PROBLEM DETAILS =
Search the entries for the word "Copy" and report each line that has it.

EXTRACTED ENTRIES =
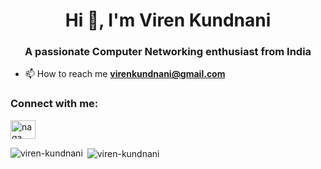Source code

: <h1 align="center">Hi 👋, I'm Viren Kundnani</h1>
<h3 align="center">A passionate Computer Networking enthusiast from India</h3>

- 📫 How to reach me **virenkundnani@gmail.com**

<h3 align="left">Connect with me:</h3>
<p align="left">
<a href="https://www.linkedin.com/in/viren-kundnani/" target="blank"><img align="center" src="https://raw.githubusercontent.com/rahuldkjain/github-profile-readme-generator/master/src/images/icons/Social/linked-in-alt.svg" alt="naga mukesh konatham" height="30" width="40" /></a>


<p><img align="left" src="https://github-readme-stats.vercel.app/api/top-langs?username=viren-kundnani&show_icons=true&locale=en&layout=compact" alt="viren-kundnani" /></p>

<p>&nbsp;<img align="center" src="https://github-readme-stats.vercel.app/api?username=viren-kundnani&show_icons=true&locale=en" alt="viren-kundnani" /></p>
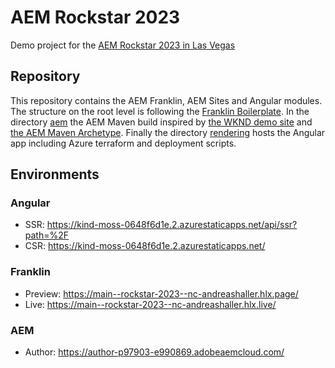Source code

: # AEM Rockstar 2023
Demo project for the [AEM Rockstar 2023 in Las Vegas](https://rockstar.adobeevents.com/en/)

## Repository

This repository contains the AEM Franklin, AEM Sites and Angular modules. The structure on the root level is following the [Franklin Boilerplate](https://github.com/adobe/helix-project-boilerplate). In the directory [aem](https://github.com/nc-andreashaller/rockstar-2023/tree/main/aem) the AEM Maven build inspired by [the WKND demo site](https://github.com/adobe/aem-guides-wknd) and [the AEM Maven Archetype](https://experienceleague.adobe.com/docs/experience-manager-core-components/using/developing/archetype/overview.html). Finally the directory [rendering](https://github.com/nc-andreashaller/rockstar-2023/tree/main/rendering) hosts the Angular app including Azure terraform and deployment scripts.

## Environments

### Angular

- SSR: https://kind-moss-0648f6d1e.2.azurestaticapps.net/api/ssr?path=%2F
- CSR: https://kind-moss-0648f6d1e.2.azurestaticapps.net/

### Franklin

- Preview: https://main--rockstar-2023--nc-andreashaller.hlx.page/
- Live: https://main--rockstar-2023--nc-andreashaller.hlx.live/

### AEM

- Author: https://author-p97903-e990869.adobeaemcloud.com/
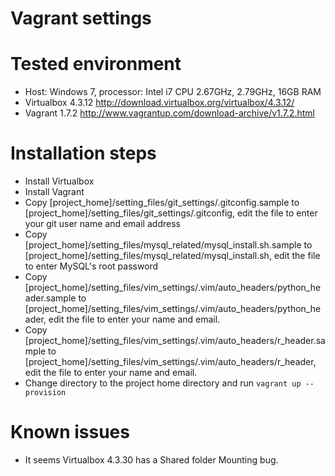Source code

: Vagrant settings
================
# Tested environment

- Host: Windows 7, processor: Intel i7 CPU 2.67GHz, 2.79GHz, 16GB RAM
- Virtualbox 4.3.12 http://download.virtualbox.org/virtualbox/4.3.12/
- Vagrant 1.7.2 http://www.vagrantup.com/download-archive/v1.7.2.html

# Installation steps

- Install Virtualbox
- Install Vagrant
- Copy [project_home]/setting_files/git_settings/.gitconfig.sample to 
  [project_home]/setting_files/git_settings/.gitconfig, edit the file to enter 
  your git user name and email address
- Copy [project_home]/setting_files/mysql_related/mysql_install.sh.sample to
  [project_home]/setting_files/mysql_related/mysql_install.sh, edit the file
  to enter MySQL's root password
- Copy [project_home]/setting_files/vim_settings/.vim/auto_headers/python_header.sample
  to [project_home]/setting_files/vim_settings/.vim/auto_headers/python_header,
  edit the file to enter your name and email.
- Copy [project_home]/setting_files/vim_settings/.vim/auto_headers/r_header.sample
  to [project_home]/setting_files/vim_settings/.vim/auto_headers/r_header,
  edit the file to enter your name and email.
- Change directory to the project home directory and run `vagrant up --provision`

# Known issues
- It seems Virtualbox 4.3.30 has a Shared folder Mounting bug.
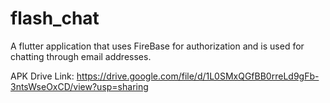 # flash_chat

A flutter application that uses FireBase for authorization and is used for chatting through email addresses.

APK Drive Link: https://drive.google.com/file/d/1L0SMxQGfBB0rreLd9gFb-3ntsWseOxCD/view?usp=sharing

FINISHED TASK =
- Copy [project_home]/setting_files/git_settings/.gitconfig.sample to 
- Copy [project_home]/setting_files/mysql_related/mysql_install.sh.sample to
- Copy [project_home]/setting_files/vim_settings/.vim/auto_headers/python_header.sample
- Copy [project_home]/setting_files/vim_settings/.vim/auto_headers/r_header.sample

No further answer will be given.